Duggan and Kaminski “went on the road,” as board treasurer Patty Jones said, and reached out directly to community members through living room speeches to seek support.

Duggan called early support a “chicken or the egg story,” noting that without private donor support, the group would have trouble seeking foundation support. But without much more than an idea, community support could prove difficult.

“We were trying to sell what we were going to do,” he said.

From 2011 through mid-2012, some 400 families pledged to support the theater. Those eventual donors were rewarded as “front row” donors and invited to a private kickoff celebration the evening before the theater's official opening day in February.

Early on, the group's nonprofit status initially was rejected because it lacked cultural explanation.

“It forced us to really do our homework on what we would offer in addition to a movie theater,” Duggan said.

A focus on educational and cultural programming includes offerings such as “Classic Tuesdays” and working with community and school groups from around the region to provide theater access to people who otherwise might not get to experience that, said Carolina Beyers, the executive director.

A low-sensory screening in March of Disney's “Beauty and the Beast” offered children and families a chance to experience a movie with brighter lights, open doors and in a comfortable setting, Beyers said.

Having to push the original design from being flush with the street due to structural issues with Hoeys Run, which runs underneath, ended up being a “blessing in disguise,” said Janis Pereira, who serves as board secretary.

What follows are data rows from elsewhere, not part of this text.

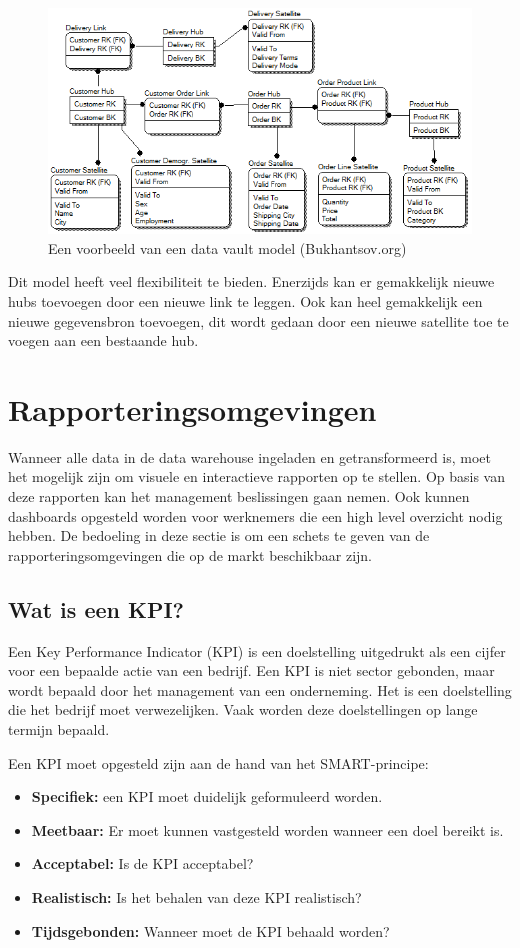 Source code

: \begin{figure}[h]
	\centering
	\includegraphics[scale=0.7]{../images/dvmodel.png}
	\caption{Een voorbeeld van een data vault model (Bukhantsov.org)}
	\label{fig:dvmod}
\end{figure}

Dit model heeft veel flexibiliteit te bieden. Enerzijds kan er gemakkelijk nieuwe hubs toevoegen door een nieuwe link te leggen. Ook kan heel gemakkelijk een nieuwe gegevensbron toevoegen, dit wordt gedaan door een nieuwe satellite toe te voegen aan een bestaande hub. 

\section{Rapporteringsomgevingen}
\label{sec:omgeving}
Wanneer alle data in de data warehouse ingeladen en getransformeerd is, moet het mogelijk zijn om visuele en interactieve rapporten op te stellen. Op basis van deze rapporten kan het management beslissingen gaan nemen. Ook kunnen dashboards opgesteld worden voor werknemers die een high level overzicht nodig hebben. De bedoeling in deze sectie is om een schets te geven van de rapporteringsomgevingen die op de markt beschikbaar zijn. 

\subsection{Wat is een KPI?}
Een Key Performance Indicator (KPI) is een doelstelling uitgedrukt als een cijfer voor een bepaalde actie van een bedrijf. Een KPI is niet sector gebonden, maar wordt bepaald door het management van een onderneming. Het is een doelstelling die het bedrijf moet verwezelijken. Vaak worden deze doelstellingen op lange termijn bepaald. 

Een KPI moet opgesteld zijn aan de hand van het SMART-principe:
\begin{itemize}
	\item \textbf{Specifiek: } een KPI moet duidelijk geformuleerd worden.
	\item \textbf{Meetbaar: } Er moet kunnen vastgesteld worden wanneer een doel bereikt is.
	\item \textbf{Acceptabel:} Is de KPI acceptabel?
	\item \textbf{Realistisch: } Is het behalen van deze KPI realistisch?
	\item \textbf{Tijdsgebonden: } Wanneer moet de KPI behaald worden?
\end{itemize}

The change “created a better configuration than what we started with,” Pereira said. The theater also boasts the Esmark and Bouchard Family Community Room, sponsored by Esmark CEO and Sewickley resident Jim Bouchard, who donated $150,000. The room can be used for private rentals and future offerings by the organization.

Previously named the Vanguard Theater, the $4 million project was named for Thomas and Alba Tull, who donated $500,000 toward the project in 2016. Thomas Tull is a partial Steelers owner and founding chairman of Legendary Pictures, which produced “Dark Knight” trilogy and “Jurassic World.”

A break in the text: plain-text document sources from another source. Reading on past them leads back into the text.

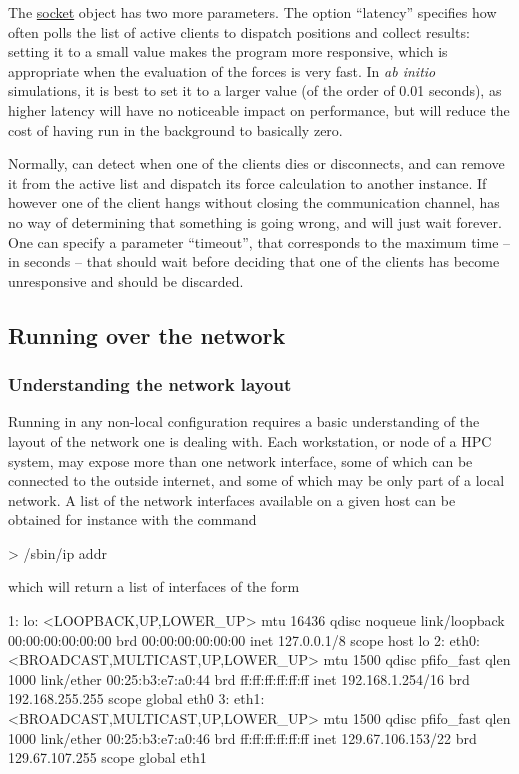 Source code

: \documentclass[11pt,english,fleqn]{report}
\newenvironment{code}{%
\footnotesize 
\verbatim
}{
\endverbatim
\normalsize
}
\begin{document}
The \hyperref[FFSOCKET]{socket} object has two more parameters.
The option ``latency'' specifies how often \ipi{} polls the list of 
active clients to dispatch positions and collect results:
setting it to a small value makes the program more responsive, 
which is appropriate when the evaluation of the forces is very
fast. In \emph{ab initio} simulations, it is best to set it to 
a larger value (of the order of 0.01 seconds), as higher latency 
will have no noticeable impact on performance, but will reduce 
the cost of having \ipi run in the background to basically zero. 

Normally, \ipi can detect when one of the clients dies or disconnects,
and can remove it from the active list and dispatch its force calculation
to another instance. If however one of the client hangs without 
closing the communication channel, \ipi has no way of determining that
something is going wrong, and will just wait forever. One can 
specify a parameter ``timeout'', that corresponds to the maximum time -- in 
seconds -- that \ipi should wait before deciding that one of the clients
has become unresponsive and should be discarded.

\subsection{Running \ipi over the network}

\subsubsection{Understanding the network layout}

Running \ipi in any non-local configuration requires a basic understanding
of the layout of the network one is dealing with. Each workstation, or node
of a HPC system, may expose more than one network interface, some of which
can be connected to the outside internet, and some of which may be only part
of a local network. A list of the network interfaces available on a given host
can be obtained for instance with the command

\begin{code}
> /sbin/ip addr
\end{code}

\noindent which will return a list of interfaces of the form

\begin{code}
1: lo: <LOOPBACK,UP,LOWER_UP> mtu 16436 qdisc noqueue 
    link/loopback 00:00:00:00:00:00 brd 00:00:00:00:00:00
    inet 127.0.0.1/8 scope host lo
2: eth0: <BROADCAST,MULTICAST,UP,LOWER_UP> mtu 1500 qdisc pfifo_fast qlen 1000
    link/ether 00:25:b3:e7:a0:44 brd ff:ff:ff:ff:ff:ff
    inet 192.168.1.254/16 brd 192.168.255.255 scope global eth0
3: eth1: <BROADCAST,MULTICAST,UP,LOWER_UP> mtu 1500 qdisc pfifo_fast qlen 1000
    link/ether 00:25:b3:e7:a0:46 brd ff:ff:ff:ff:ff:ff
    inet 129.67.106.153/22 brd 129.67.107.255 scope global eth1
\end{code}
\end{document}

The two-screen movie theater boasts two screening rooms — one with 169 seats, and the 77-seat Huntington Bank Room.

In addition to Duggan, Kaminski, Pereira and Jones, the theater's board members include Natalie Bouchard,

Douglas Florey, Tim Hadfield, Paulo Nzambi, Paul O'Neill, Seán Sebastian, Alex Simakas and Helena Vanhala — many of whom have been with the project from early on, Duggan said.

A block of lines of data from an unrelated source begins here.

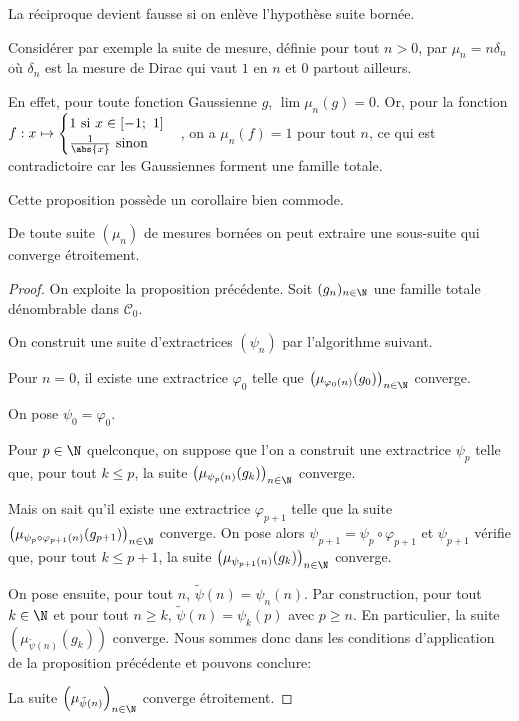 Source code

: \begin{listremarques}
\item
La réciproque devient fausse si on enlève l'hypothèse \og suite bornée. \fg{}

Considérer par exemple la suite de mesure, définie pour tout $n > 0$, par $\mu_n = n \delta_n$ où $\delta_n$ est la mesure de Dirac qui vaut $1$ en $n$ et $0$ partout ailleurs.

En effet, pour toute fonction Gaussienne $g$, $\lim \mu_n(g) = 0$. Or, pour la fonction $f: x \mapsto \begin{cases}
1 \text{ si }x \in [-1;~1] \\
\frac{1}{\abs{x}} \text{ sinon} 
\end{cases}$, on a $\mu_n(f) = 1$ pour tout $n$, ce qui est contradictoire car les Gaussiennes forment une famille totale.
\end{listremarques}

Cette proposition possède un corollaire bien commode.

\begin{cor}
De toute suite $(\mu_n)$ de mesures bornées on peut extraire une sous-suite qui converge étroitement.
\end{cor}



\begin{proof}
On exploite la proposition précédente. Soit $(g_n)_{n \in \N}$ une famille totale dénombrable dans $\mathcal{C}_0$.

\medskip
On construit une suite d'extractrices $(\psi_n)$ par l'algorithme suivant.

\medskip
Pour $n=0$, il existe une extractrice $\varphi_0$ telle que $\left (\mu_{\varphi_0(n)}(g_0)\right )_{n \in \N}$ converge.

On pose $\psi_0 = \varphi_0$.

\medskip
Pour $p \in \N$ quelconque, on suppose que l'on a construit une extractrice $\psi_p$ telle que, pour tout $k \leq p$, la suite $\left (\mu_{\psi_p(n)}(g_k) \right )_{n \in \N}$ converge.

\medskip
Mais on sait qu'il existe une extractrice $\varphi_{p+1}$ telle que la suite $\left (\mu_{\psi_p \circ \varphi_{p+1} (n)}(g_{p+1}) \right )_{n \in \N}$ converge. On pose alors $\psi_{p+1} = \psi_p \circ \varphi_{p+1}$ et $\psi_{p+1}$ vérifie que, pour tout $k \leq p+1$, la suite $\left (\mu_{\psi_{p+1}(n)}(g_k) \right )_{n \in \N}$ converge.

\medskip
On pose ensuite, pour tout $n$, $\tilde{\psi}(n) = \psi_n(n)$. Par construction, pour tout $k \in \N$ et pour tout $n \geq k$, $\tilde{\psi}(n) = \psi_k(p)$ avec $p \geq n$. En particulier, la suite $\left ( \mu_{\tilde{\psi}(n)}(g_k)\right )$ converge. Nous sommes donc dans les conditions d'application de la proposition précédente et pouvons conclure:

La suite $\left ( \mu_{\tilde{\psi}(n)}\right )_{n \in \N}$ converge étroitement.
\end{proof}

With nearly three months of business, Duggan and the others say more work remains as efforts to continue marketing to the local and greater community continues and studying viewer habits to offer quality programming.

But as a nonprofit, work continues to fundraise to keep the shows going.

We still have a decent amount of debt we took on to open the doors,” Duggan said. “That's been one of our challenges right now. But at the same time, we now have this asset that we can show off. We're not selling an idea anymore … (we're selling) an experience.”